_Work to be completed:_ The string "preview" may appear in lines of the data; report how many lines contain it, with no other output.

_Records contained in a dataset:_
********

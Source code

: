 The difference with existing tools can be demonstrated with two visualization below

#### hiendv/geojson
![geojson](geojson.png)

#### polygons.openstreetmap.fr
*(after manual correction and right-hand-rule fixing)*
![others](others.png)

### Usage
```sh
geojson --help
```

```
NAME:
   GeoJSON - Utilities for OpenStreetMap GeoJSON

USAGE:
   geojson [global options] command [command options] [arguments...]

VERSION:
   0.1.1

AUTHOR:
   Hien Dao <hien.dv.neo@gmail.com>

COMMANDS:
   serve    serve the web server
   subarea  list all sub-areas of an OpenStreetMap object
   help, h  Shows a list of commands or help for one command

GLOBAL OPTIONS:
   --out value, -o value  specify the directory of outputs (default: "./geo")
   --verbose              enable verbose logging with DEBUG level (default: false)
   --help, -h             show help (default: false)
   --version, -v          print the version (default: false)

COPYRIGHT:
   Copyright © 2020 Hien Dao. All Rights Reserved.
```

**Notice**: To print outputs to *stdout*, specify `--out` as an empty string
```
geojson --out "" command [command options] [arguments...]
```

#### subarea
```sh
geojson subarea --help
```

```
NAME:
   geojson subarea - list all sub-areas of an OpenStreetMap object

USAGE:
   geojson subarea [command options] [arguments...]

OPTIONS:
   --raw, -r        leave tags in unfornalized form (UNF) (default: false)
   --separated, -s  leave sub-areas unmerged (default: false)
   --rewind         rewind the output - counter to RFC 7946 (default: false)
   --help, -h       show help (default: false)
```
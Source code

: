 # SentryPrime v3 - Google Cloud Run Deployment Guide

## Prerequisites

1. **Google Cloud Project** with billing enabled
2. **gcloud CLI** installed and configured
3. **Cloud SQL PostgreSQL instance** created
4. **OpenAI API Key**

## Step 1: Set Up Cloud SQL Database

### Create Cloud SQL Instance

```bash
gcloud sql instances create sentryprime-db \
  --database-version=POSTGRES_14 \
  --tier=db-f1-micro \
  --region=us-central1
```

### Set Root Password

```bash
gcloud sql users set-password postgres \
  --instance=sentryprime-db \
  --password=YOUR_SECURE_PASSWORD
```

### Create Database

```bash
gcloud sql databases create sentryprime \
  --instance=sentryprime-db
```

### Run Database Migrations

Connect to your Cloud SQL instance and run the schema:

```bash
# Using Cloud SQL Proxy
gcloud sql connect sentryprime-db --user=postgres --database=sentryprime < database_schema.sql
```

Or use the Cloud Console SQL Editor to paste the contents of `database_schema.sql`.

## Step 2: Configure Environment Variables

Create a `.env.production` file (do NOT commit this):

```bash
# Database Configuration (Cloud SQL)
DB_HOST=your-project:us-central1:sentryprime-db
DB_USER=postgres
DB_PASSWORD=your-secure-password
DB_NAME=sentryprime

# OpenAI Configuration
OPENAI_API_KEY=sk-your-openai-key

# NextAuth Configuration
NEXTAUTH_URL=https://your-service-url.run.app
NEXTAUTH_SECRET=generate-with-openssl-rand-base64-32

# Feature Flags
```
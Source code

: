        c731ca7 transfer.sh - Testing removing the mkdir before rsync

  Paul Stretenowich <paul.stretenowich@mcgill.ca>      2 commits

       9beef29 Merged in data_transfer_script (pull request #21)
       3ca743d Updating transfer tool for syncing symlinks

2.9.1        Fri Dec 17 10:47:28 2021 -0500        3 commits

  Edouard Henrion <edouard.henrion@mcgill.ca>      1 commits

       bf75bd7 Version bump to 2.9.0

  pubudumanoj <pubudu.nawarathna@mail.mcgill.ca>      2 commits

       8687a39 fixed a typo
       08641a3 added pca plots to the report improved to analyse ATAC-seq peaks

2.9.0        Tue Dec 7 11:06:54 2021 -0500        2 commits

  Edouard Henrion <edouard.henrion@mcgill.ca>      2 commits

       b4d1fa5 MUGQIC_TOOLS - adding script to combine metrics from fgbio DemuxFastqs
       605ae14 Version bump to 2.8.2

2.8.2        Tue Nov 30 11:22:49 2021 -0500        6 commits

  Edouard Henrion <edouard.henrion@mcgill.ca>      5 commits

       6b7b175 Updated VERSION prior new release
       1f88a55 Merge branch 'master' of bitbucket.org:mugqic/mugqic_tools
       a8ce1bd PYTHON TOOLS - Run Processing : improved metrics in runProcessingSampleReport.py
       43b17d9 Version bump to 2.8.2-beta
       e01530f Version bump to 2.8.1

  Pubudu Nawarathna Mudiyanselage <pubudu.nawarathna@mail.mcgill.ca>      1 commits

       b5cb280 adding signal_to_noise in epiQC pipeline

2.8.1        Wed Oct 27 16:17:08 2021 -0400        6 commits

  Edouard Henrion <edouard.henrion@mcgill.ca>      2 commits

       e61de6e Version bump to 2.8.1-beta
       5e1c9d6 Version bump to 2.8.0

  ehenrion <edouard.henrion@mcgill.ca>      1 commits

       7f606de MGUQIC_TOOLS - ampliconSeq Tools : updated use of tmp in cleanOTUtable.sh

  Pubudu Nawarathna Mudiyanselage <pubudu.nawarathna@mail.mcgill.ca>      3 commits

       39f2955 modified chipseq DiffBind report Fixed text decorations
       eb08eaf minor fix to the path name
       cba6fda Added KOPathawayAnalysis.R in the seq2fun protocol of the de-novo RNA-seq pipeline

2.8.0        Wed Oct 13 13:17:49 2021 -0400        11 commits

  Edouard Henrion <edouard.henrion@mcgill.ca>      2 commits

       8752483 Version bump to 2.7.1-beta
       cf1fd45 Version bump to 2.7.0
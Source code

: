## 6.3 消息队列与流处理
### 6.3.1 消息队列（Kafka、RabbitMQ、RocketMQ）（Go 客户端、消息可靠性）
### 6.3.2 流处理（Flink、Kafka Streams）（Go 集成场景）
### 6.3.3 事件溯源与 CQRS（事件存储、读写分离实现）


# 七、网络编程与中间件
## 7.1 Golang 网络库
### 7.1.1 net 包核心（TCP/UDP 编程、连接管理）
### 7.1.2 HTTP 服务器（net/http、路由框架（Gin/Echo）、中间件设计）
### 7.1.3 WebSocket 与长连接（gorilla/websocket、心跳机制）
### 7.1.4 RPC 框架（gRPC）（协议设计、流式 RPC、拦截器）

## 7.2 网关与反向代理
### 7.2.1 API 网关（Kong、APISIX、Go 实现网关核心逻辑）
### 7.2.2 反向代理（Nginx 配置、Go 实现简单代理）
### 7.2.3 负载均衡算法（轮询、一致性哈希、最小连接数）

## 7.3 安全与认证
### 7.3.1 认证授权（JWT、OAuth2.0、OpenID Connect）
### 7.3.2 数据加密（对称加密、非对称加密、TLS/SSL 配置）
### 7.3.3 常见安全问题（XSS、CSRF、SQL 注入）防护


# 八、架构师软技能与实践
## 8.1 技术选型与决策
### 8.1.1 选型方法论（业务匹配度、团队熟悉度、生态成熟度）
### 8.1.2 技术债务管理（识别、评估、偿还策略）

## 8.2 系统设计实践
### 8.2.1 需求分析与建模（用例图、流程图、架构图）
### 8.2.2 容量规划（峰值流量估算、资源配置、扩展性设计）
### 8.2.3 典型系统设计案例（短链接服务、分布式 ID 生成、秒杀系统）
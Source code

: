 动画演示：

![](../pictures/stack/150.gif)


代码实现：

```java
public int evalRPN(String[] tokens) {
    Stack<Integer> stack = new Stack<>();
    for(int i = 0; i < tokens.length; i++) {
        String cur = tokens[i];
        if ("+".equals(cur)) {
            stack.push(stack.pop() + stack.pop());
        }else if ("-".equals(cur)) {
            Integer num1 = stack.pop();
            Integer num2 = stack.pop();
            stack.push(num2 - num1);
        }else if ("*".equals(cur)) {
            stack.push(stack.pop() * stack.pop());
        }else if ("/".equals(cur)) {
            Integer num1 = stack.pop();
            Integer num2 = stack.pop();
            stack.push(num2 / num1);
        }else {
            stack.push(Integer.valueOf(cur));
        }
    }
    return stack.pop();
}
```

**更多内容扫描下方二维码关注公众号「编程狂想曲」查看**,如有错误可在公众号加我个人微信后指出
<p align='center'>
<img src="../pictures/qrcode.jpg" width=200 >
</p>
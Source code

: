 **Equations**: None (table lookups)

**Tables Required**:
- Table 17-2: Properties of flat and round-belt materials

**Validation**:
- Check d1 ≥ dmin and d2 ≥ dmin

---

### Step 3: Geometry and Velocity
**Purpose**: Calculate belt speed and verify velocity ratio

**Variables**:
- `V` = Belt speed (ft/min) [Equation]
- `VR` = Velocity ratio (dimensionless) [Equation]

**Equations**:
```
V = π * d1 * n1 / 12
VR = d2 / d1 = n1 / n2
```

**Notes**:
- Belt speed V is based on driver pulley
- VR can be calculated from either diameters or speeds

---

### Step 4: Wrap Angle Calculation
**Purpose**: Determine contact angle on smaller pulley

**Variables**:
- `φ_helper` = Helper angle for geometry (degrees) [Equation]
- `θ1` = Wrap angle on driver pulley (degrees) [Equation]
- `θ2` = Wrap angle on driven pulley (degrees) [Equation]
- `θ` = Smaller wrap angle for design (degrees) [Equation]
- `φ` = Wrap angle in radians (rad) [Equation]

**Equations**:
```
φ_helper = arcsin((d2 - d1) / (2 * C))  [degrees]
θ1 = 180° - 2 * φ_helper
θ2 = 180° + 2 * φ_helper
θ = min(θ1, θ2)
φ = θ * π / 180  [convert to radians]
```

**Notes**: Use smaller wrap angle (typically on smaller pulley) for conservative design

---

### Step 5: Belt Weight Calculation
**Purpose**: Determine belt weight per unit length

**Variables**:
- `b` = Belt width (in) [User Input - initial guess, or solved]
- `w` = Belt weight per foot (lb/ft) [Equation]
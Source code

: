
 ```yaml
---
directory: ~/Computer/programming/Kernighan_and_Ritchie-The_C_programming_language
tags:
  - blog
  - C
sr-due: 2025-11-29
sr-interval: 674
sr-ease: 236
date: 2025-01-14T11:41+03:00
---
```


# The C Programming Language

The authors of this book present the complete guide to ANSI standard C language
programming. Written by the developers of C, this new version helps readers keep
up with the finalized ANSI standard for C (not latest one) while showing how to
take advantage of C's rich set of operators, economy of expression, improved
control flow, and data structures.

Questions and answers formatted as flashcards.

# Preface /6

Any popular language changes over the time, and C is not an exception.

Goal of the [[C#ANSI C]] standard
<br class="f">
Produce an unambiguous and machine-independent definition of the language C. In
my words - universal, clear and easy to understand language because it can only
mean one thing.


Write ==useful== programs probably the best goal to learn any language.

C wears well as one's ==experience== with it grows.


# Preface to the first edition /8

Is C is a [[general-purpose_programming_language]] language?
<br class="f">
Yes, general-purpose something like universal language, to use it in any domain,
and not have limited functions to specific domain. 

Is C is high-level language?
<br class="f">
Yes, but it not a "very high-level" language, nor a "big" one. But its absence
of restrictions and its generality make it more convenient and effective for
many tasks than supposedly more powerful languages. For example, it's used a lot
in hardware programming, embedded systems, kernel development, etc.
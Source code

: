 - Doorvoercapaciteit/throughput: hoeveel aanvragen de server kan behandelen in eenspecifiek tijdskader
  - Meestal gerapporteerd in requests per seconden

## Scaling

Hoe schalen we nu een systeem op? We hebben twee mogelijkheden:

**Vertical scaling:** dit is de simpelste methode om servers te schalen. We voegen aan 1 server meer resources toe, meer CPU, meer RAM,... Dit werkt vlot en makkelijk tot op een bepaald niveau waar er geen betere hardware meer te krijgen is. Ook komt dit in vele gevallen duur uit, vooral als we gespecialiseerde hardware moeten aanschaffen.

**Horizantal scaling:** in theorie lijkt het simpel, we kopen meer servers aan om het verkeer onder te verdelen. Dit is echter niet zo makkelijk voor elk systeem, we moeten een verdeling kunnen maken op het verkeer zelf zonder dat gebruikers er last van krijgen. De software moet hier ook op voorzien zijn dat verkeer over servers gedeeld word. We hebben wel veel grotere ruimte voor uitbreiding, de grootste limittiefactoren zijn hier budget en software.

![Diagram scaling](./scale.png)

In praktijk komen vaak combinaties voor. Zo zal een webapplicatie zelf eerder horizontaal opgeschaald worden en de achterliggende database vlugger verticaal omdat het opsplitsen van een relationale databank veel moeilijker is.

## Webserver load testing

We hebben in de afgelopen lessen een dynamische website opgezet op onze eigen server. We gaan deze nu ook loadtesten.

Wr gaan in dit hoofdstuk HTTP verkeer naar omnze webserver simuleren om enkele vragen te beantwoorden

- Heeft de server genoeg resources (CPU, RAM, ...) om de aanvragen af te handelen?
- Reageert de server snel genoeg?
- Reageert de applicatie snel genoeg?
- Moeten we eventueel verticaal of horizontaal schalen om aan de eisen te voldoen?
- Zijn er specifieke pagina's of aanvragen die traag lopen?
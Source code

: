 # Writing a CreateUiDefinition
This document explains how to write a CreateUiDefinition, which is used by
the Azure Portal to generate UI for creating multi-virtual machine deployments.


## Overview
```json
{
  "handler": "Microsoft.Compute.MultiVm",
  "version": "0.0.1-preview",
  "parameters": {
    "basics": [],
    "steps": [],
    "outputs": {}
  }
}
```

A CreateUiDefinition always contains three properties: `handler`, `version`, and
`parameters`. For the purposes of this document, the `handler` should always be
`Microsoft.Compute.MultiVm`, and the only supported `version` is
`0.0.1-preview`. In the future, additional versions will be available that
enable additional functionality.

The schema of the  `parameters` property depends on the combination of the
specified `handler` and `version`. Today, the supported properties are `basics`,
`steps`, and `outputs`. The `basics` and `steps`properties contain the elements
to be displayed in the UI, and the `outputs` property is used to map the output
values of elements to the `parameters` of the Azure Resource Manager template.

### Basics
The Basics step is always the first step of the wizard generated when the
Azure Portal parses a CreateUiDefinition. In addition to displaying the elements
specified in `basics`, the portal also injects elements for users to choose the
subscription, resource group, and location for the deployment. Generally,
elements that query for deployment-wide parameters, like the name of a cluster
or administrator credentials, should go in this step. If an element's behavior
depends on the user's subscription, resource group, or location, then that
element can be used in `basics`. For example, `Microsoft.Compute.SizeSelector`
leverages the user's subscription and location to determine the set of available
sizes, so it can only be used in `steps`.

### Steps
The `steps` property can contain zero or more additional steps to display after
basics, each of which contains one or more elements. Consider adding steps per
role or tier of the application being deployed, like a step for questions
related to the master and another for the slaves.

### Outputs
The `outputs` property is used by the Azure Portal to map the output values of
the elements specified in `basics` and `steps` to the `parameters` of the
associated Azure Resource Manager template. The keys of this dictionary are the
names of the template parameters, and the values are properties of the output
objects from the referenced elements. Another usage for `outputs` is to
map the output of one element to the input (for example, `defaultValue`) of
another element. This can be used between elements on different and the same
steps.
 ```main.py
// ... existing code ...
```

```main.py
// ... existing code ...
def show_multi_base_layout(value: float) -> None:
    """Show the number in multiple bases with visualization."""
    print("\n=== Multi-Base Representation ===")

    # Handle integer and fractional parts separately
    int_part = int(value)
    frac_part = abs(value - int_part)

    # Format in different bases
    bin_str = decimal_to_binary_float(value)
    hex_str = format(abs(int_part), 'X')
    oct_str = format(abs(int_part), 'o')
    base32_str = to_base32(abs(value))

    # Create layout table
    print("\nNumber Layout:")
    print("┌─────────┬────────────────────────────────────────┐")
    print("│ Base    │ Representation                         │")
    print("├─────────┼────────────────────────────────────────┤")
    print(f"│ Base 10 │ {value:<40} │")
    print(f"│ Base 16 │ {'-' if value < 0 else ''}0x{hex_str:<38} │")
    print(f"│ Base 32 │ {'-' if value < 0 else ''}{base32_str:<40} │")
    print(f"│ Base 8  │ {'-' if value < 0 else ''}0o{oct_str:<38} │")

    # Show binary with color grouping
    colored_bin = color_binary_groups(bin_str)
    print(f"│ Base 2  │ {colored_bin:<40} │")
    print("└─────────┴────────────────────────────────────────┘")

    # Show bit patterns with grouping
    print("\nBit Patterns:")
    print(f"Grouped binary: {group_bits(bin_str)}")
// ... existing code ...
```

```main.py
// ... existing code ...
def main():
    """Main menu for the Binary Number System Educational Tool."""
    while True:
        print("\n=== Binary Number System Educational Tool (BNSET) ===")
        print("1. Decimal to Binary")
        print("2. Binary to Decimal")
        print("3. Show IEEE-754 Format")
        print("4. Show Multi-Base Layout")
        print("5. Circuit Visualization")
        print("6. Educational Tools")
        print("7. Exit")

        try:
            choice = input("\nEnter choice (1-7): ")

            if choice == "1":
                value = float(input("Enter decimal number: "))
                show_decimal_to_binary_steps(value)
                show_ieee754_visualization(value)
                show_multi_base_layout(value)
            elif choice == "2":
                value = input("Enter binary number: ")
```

********

_Expected answer:_ 2